The Razor's Edge is a 1946 American drama film based on W. Somerset Maugham's 1944 novel of the same name. It stars Tyrone Power, Gene Tierney, John Payne, Anne Baxter, Clifton Webb, and Herbert Marshall, with a supporting cast including Lucile Watson, Frank Latimore, and Elsa Lanchester. Marshall plays Somerset Maugham. The film was directed by Edmund Goulding.

The Razor's Edge tells the story of Larry Darrell, an American pilot traumatized by his experiences in World War I, who sets off in search of some transcendent meaning in his life. The story begins through the eyes of Larry's friends and acquaintances as they witness his personality change after the war. His rejection of conventional life and search for meaningful experience allows him to thrive while the more materialistic characters suffer reversals of fortune.
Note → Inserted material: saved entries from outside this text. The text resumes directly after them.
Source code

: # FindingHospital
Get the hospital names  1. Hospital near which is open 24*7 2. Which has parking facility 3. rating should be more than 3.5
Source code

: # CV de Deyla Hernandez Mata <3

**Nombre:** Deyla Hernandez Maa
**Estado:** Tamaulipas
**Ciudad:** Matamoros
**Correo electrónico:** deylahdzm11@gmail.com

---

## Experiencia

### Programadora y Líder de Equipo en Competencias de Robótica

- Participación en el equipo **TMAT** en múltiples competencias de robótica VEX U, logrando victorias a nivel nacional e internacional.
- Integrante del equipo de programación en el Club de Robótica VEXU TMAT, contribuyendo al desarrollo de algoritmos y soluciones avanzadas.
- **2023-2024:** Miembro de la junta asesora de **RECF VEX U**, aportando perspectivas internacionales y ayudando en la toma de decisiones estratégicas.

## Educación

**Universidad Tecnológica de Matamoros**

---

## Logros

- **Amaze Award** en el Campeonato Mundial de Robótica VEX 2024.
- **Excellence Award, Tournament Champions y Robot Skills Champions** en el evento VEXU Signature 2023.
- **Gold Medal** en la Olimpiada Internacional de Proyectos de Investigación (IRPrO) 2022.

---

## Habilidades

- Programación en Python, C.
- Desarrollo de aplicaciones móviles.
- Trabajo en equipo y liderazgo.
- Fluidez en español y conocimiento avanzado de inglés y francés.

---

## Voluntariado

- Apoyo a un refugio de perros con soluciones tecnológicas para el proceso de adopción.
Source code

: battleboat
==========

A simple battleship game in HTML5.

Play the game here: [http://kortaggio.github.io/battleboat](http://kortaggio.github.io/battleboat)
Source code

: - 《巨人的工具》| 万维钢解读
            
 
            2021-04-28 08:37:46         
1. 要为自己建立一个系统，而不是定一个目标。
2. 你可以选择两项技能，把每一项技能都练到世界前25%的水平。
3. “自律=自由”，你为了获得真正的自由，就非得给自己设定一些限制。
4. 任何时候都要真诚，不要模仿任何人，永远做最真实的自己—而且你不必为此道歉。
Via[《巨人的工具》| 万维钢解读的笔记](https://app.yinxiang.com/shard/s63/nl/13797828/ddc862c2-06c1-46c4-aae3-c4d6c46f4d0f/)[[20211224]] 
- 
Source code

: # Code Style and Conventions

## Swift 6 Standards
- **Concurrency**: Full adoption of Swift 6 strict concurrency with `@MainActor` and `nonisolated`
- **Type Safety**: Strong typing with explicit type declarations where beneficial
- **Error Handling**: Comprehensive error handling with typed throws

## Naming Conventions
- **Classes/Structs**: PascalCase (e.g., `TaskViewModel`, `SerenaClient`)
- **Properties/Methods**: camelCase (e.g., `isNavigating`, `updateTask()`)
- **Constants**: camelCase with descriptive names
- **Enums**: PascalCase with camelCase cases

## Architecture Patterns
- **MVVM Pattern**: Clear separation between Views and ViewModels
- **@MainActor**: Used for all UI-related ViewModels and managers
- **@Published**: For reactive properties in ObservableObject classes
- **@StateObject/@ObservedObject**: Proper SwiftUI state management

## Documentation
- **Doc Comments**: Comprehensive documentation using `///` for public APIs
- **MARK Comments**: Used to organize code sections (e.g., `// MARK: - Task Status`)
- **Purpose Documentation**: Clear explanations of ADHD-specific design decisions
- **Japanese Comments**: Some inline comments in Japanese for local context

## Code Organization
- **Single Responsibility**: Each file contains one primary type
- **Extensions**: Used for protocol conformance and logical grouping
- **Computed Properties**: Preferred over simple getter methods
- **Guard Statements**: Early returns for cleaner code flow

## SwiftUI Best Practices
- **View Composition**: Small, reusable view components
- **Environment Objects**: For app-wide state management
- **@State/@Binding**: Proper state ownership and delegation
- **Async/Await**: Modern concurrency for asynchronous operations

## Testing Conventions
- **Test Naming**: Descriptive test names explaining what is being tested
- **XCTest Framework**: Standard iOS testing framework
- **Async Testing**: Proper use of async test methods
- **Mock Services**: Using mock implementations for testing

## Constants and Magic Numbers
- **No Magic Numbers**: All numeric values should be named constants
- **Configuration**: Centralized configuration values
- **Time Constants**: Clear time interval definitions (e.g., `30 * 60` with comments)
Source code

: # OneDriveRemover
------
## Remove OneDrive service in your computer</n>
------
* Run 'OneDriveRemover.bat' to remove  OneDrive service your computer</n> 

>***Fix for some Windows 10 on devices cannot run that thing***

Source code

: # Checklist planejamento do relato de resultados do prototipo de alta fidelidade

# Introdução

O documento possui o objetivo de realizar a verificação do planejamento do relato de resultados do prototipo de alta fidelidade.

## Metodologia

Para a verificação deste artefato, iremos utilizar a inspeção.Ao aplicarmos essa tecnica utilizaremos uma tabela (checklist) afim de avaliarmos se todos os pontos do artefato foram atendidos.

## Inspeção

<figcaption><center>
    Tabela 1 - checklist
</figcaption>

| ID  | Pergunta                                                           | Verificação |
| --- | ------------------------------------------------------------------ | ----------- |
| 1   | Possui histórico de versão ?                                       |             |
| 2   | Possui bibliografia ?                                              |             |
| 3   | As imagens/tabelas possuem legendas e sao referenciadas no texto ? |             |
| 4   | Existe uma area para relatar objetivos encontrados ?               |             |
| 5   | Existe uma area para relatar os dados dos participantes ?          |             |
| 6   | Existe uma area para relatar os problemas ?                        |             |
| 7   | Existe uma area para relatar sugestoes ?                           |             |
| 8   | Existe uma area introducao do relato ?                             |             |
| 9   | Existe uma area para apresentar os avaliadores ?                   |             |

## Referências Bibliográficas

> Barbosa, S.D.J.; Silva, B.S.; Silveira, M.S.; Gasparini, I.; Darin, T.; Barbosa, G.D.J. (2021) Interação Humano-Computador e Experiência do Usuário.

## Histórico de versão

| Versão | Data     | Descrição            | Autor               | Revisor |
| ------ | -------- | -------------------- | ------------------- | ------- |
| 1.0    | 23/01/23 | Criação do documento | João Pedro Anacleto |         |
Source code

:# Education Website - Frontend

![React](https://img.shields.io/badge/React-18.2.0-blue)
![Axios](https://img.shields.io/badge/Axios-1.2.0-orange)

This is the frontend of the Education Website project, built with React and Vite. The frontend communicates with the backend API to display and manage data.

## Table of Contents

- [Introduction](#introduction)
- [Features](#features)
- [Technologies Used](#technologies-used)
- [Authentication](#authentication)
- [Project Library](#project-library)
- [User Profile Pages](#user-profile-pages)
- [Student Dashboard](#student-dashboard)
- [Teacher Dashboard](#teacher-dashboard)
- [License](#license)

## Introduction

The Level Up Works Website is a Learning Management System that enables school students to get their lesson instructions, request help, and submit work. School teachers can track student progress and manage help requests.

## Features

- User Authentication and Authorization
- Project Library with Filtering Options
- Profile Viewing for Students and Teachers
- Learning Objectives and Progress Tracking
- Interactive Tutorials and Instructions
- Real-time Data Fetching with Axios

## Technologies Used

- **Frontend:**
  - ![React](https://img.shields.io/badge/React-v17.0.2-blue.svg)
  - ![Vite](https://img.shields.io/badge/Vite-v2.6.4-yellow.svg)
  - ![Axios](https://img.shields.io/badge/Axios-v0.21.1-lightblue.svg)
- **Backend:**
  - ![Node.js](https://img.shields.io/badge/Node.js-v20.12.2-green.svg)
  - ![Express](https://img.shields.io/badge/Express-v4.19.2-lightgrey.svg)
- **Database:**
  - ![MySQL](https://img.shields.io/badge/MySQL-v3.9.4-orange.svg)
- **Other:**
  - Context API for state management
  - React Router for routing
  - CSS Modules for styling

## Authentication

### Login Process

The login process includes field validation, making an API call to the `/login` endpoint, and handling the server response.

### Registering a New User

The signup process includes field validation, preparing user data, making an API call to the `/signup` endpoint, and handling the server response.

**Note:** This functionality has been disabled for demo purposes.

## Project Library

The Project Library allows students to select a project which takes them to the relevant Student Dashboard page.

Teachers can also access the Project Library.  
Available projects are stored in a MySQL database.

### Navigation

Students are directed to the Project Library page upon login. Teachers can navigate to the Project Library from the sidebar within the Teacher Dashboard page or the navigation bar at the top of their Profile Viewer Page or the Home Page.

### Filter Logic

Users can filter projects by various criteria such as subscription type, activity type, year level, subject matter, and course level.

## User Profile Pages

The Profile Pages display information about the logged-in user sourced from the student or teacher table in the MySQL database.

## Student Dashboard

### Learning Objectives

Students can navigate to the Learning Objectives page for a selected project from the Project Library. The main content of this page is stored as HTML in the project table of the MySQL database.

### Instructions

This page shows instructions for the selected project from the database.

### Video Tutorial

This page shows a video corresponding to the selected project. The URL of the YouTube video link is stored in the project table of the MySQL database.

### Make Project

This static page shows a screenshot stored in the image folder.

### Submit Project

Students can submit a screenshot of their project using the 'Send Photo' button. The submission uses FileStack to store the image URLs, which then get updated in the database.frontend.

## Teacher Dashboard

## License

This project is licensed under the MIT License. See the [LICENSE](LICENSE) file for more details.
The Razor's Edge was nominated for four Academy Awards, including Best Motion Picture, with Anne Baxter winning Best Actress in a Supporting Role.

Plot

In the film Herbert Marshall appears as W. Somerset Maugham as the story's narrator and as an important character who drifts in and out of the lives of the other major players. The opening scene is set at a party held in the summer of 1919 at a Chicago country club. Elliott Templeton, an expatriate who has been living in France for years, has returned to the United States for the first time since before the war to visit his sister, Louisa Bradley, and his niece, Isabel. Isabel is engaged to be married to Larry Darrell, recently returned from service as a pilot during the Great War. Elliott strongly disapproves of Larry because he has no money and no interest in getting a job with a future so he can support Isabel properly. Among the party guests are Larry's childhood friend Sophie Nelson and her boyfriend, Bob MacDonald.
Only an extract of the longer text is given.